Aquarius

un film de Kleber Mendonça Filho (2016)

vu le 13 octobre 2016
à l'Étoile Saint-Germain-des-Prés

Je suis heureux de constater et d'annoncer que les quelques reproches que j'avais adressés à KMF pour Les Bruits de Recife sont joyeusement étrangers à mon expérience d'Aquarius. J'étais un peu claqué au début de la séance, pourtant le film était tellement fluide et généreux que la fin m'a complètement pris de court. Je pensais qu'il restait une heure au bas mot...

Recife avait une structure chorale qui délayait le récit et floutait les personnages ? Aquarius se concentre sur une heroïne, campée par une actrice magistrale, et dans un rôle où je peux complètement me projeter. Tour à tour affable, menaçante, sensible, doucereuse, pincée et délurée, l'écriture fouillée la rend passionnante. L'impact des souvenirs, qui préoccupent le réalisateur bien plus que les dynamiques immobilières littorales, n'en est que plus dévastateur.

Recife était trop inscrit dans le temps, piégé dans l'espace de cette banlieue résidentielle cossue ? Aquarius s'ouvre sur un flash-back voluptueux, qui offre aux actions et aux passions de Clara une résonance majestueuse. Et puis le scénario se frotte à plusieurs générations, plusieurs milieux sociaux, plusieurs localisations.

Recife ennuyait un peu par ses aspects pré-mâchés de drame social un peu glauque ? Aquarius utilise son intrigue immobilière comme un prétexte pour se composer dans plusieurs registres : drame familial (pas prééminent, mais dont les scènes sont vraiment marquantes), thriller, incursions fantastiques, coming-of-age...

Recife trouvait ultimement ses limites dans son discours négatif, qui expliquait et dénonçait les hypocrisies du Brésil moderne mais sans proposer de remède ? Aquarius se situe de l'autre côté du miroir. KMF cherche toujours à piéger l'ennemi (le rictus brisé du jeune promoteur est une victoire aussi discrète que centrale), mais s'attache nettement plus à dépeindre ses propres valeurs à travers Clara.

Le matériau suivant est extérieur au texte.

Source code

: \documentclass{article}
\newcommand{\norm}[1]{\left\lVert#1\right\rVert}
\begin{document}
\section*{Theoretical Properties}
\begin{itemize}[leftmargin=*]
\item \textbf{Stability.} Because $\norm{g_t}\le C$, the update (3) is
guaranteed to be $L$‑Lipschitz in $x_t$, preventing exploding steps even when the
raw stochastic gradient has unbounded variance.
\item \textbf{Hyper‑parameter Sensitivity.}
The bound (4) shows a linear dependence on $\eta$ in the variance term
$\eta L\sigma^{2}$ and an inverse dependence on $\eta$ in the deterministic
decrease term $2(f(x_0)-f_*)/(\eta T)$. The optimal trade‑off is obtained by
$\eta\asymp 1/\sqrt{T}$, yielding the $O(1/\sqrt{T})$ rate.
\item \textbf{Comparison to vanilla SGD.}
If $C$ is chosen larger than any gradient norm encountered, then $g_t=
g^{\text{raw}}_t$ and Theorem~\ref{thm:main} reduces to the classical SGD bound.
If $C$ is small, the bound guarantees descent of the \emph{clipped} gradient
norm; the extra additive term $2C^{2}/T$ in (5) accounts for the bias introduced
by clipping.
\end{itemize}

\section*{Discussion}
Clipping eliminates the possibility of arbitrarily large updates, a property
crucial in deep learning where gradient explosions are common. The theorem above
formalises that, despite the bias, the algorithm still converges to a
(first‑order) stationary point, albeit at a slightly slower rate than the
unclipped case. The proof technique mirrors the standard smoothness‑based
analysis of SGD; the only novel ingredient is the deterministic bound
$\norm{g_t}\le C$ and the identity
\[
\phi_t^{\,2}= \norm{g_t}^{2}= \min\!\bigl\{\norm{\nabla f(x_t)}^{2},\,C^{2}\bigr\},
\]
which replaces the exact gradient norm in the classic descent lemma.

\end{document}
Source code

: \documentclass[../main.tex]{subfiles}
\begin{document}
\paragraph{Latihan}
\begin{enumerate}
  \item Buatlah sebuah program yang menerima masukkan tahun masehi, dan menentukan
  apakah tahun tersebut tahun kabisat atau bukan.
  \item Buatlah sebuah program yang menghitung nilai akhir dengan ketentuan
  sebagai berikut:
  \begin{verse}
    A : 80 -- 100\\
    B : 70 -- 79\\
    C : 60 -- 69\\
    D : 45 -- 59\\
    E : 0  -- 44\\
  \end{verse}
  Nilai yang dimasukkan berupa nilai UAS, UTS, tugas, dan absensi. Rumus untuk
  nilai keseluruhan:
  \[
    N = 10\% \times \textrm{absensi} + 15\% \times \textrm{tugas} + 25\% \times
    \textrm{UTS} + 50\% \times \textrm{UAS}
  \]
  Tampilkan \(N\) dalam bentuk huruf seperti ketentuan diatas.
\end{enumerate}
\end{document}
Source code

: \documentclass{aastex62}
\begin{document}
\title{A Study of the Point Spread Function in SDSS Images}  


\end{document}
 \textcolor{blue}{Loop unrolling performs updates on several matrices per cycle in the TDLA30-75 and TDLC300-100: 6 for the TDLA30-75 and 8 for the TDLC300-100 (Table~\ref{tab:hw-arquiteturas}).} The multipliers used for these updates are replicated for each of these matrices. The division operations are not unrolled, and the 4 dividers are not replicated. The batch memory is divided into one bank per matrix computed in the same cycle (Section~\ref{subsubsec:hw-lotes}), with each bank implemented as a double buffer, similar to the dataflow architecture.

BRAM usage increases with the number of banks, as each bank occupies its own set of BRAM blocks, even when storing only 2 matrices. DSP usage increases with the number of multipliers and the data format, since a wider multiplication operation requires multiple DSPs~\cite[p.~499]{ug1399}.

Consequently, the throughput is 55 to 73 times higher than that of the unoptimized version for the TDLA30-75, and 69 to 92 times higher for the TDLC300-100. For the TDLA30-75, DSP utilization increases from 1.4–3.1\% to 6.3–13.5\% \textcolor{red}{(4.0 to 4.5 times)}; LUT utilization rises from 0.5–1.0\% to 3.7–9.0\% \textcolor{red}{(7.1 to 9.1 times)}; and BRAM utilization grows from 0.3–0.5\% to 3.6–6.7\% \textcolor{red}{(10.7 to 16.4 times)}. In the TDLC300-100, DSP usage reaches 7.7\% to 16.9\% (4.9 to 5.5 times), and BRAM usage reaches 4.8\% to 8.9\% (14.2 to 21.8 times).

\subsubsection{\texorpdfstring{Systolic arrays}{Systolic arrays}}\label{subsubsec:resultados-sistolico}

Un amour de l'art, qui mélange la culture populaire aux goûts élitistes (mais jamais condescendants !). Un attachement pas si irrationnel à la matière, aux souvenirs qu'elle porte ; un culte personnel et intime de la permanence.

Évidemment, une telle densité ne s'atteint pas sans une mise en scène exceptionnelle, qui laisse respirer le film au-delà de sa simple écriture. Sur ce plan, KMF concrétise les attentes que j'avais pu placer en lui. Non seulement il est parvenu à reformuler son culte du son sans que ça passe pour un gimmick, à l'aide d'un ancrage intradiégétique redoutable : Clara, critique de musique, était la complice idéale. Mais en plus, sa gestion de l'image s'est affinée, avec une utilisation variée mais jamais bariolée de zooms, jump cuts, fondus, plans-séquences, et mille autre procédés. Le gars ne s'impose rien, mais il offre les techniques au bon moment, avec une perspicacité qui prend onctueusement la suite de la surprise initiale. Sans réinventer la roue, il évite les pièges festivaliers, s'amuse, expérimente et réussit en même temps. J'ai passé l'essentiel de la séance dans une apesanteur bienheureuse.